# PyTorch Computer Vision

This notebook closely follows the material available at learnpytorch.io [[1]](https://www.learnpytorch.io/) with occasional refactoring and extension for consistency of style and to make connections with other parts of the package. It is also more extensive on examples and does less revisit of lower level concepts once discussed.

### Computer Vision

Computer vision [[2]](https://en.wikipedia.org/wiki/Computer_vision) is concerned with the extraction of information from images. It encompasses multiple sub-domains, we give a few examples below.

* Object detection. Deals with detection of instances of objects of a certain class, like humans, buildings, or cars.
* Motion estimation. The process of determining motion vectors that describe the transformation from one 2D image to another.
* Image segmentation.
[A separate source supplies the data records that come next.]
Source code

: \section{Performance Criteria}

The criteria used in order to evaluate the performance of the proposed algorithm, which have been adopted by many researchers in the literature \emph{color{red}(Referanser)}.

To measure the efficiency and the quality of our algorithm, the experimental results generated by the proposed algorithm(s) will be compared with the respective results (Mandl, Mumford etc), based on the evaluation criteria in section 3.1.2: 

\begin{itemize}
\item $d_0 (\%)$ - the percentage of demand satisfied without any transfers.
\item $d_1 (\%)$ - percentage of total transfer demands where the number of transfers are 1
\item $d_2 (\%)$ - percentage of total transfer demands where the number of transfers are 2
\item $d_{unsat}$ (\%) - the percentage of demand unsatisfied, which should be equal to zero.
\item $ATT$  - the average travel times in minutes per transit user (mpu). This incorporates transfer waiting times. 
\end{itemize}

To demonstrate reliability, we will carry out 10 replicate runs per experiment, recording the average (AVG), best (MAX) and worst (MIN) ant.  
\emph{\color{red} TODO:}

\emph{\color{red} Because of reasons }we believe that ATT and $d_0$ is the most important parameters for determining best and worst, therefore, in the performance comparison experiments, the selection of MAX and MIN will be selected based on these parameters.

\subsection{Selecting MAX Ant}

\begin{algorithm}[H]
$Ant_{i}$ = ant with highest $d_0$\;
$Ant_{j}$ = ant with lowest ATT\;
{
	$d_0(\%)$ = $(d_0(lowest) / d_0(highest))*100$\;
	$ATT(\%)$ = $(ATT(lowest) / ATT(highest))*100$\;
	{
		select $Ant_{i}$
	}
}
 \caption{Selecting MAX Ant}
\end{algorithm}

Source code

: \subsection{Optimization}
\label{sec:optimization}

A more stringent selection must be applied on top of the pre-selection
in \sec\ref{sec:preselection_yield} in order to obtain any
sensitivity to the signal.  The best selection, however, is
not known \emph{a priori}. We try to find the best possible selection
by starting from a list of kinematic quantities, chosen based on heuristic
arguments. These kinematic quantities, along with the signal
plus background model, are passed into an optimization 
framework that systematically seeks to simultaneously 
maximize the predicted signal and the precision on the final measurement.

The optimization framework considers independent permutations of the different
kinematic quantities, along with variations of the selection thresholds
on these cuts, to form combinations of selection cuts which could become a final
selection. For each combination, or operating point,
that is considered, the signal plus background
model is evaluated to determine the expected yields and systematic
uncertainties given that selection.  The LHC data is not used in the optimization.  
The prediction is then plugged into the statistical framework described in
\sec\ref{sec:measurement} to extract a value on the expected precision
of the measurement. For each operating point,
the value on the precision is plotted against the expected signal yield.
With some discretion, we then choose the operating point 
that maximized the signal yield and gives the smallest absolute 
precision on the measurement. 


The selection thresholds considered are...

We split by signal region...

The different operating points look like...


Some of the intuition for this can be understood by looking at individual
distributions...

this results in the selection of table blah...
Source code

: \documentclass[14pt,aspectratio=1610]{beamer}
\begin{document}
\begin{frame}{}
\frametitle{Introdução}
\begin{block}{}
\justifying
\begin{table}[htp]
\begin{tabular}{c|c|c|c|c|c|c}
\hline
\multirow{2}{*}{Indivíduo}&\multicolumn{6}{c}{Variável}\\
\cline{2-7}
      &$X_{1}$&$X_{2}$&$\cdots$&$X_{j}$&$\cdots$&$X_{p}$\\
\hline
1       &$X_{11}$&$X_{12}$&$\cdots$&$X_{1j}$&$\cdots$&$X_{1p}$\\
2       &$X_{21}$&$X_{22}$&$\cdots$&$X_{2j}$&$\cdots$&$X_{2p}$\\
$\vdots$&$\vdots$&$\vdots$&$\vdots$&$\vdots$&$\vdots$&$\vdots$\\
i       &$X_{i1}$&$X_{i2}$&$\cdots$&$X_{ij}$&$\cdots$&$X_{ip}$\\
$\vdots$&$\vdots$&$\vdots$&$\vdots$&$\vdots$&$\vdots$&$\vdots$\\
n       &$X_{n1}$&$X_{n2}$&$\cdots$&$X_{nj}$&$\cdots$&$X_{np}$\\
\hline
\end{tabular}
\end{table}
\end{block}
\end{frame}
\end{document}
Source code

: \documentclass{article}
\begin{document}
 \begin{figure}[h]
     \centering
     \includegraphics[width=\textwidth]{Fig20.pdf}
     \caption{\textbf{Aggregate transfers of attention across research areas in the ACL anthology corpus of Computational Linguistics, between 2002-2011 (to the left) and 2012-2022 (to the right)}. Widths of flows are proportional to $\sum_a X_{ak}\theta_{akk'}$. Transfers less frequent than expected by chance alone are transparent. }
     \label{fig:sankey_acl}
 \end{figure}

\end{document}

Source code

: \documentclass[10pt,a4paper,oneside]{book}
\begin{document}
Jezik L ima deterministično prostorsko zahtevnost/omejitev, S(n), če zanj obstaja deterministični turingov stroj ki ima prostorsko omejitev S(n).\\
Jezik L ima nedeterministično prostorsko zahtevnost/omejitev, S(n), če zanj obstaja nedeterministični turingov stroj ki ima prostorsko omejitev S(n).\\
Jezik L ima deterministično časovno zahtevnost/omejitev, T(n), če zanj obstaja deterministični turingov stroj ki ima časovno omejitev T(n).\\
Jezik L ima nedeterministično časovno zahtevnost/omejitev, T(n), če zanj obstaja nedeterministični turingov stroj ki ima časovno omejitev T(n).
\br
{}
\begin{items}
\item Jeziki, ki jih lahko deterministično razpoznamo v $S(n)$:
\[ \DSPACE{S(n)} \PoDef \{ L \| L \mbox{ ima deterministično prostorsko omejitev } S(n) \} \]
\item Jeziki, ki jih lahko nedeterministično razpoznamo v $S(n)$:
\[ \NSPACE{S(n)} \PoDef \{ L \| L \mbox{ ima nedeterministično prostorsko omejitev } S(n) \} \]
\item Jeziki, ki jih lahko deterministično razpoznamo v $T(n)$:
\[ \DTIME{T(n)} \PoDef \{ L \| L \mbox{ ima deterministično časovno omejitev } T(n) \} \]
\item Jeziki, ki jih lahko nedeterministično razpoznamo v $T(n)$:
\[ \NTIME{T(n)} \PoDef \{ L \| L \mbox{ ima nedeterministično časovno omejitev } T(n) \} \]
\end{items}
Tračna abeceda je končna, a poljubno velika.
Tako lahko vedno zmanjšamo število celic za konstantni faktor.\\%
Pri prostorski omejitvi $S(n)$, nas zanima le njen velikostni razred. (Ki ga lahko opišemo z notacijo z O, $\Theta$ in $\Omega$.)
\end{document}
Concerned with partitioning of an image into multiple regions based on some homogeneity criteria.

In essence, anything that can be described in a visual sense can be a potential computer vision problem.

In [None]:
import matplotlib.pyplot as plt
import torch
import torchvision
from torch import nn

DEVICE = "cuda" if torch.cuda.is_available() else "cpu"

### Sample data - Fashion-MNIST

The MNIST database [[3]](https://en.wikipedia.org/wiki/MNIST_database) consists of handwritten digits used in training various image processing systems and consequently finds its usages in machine learning. Fashion-MNIST [[4]](https://github.com/zalandoresearch/fashion-mnist) is a fresh take on this database and comes with identical structure except for the fact that instead of digits in contains clothing images falling into 10 different classes. The Fashion-MNIST dataset will serve as our sample data.

In [None]:
from torchvision import datasets
from torchvision.transforms import ToTensor


train_data = datasets.FashionMNIST(
    root="data",
    train=True,
    download=True,
    transform=ToTensor(),
    target_transform=None,
)
test_data = datasets.FashionMNIST(
    root="data",
    train=False, # get test data
    download=True,
    transform=ToTensor()
)

The resulting datasets are `FashionMNIST` objects and contain, in a sequential format, tensor, by courtesy of the chosen `ToTensor` transformation, and label pairs, the latter referring to the position in the `classes` attribute of the dataset. Let us break up the data exploration into visible and easy-to-digest chunks; we start with the list of clothing types.

In [None]:
print(train_data.classes)

In [None]:
image, label = train_data[0]
print(image.shape)

The shape of image tensors is 1x28x28 which translates to the color channel, the height, and the width, respectively. Both size dimensions are pixels, the single dimensional color channel means that the image is greyscale.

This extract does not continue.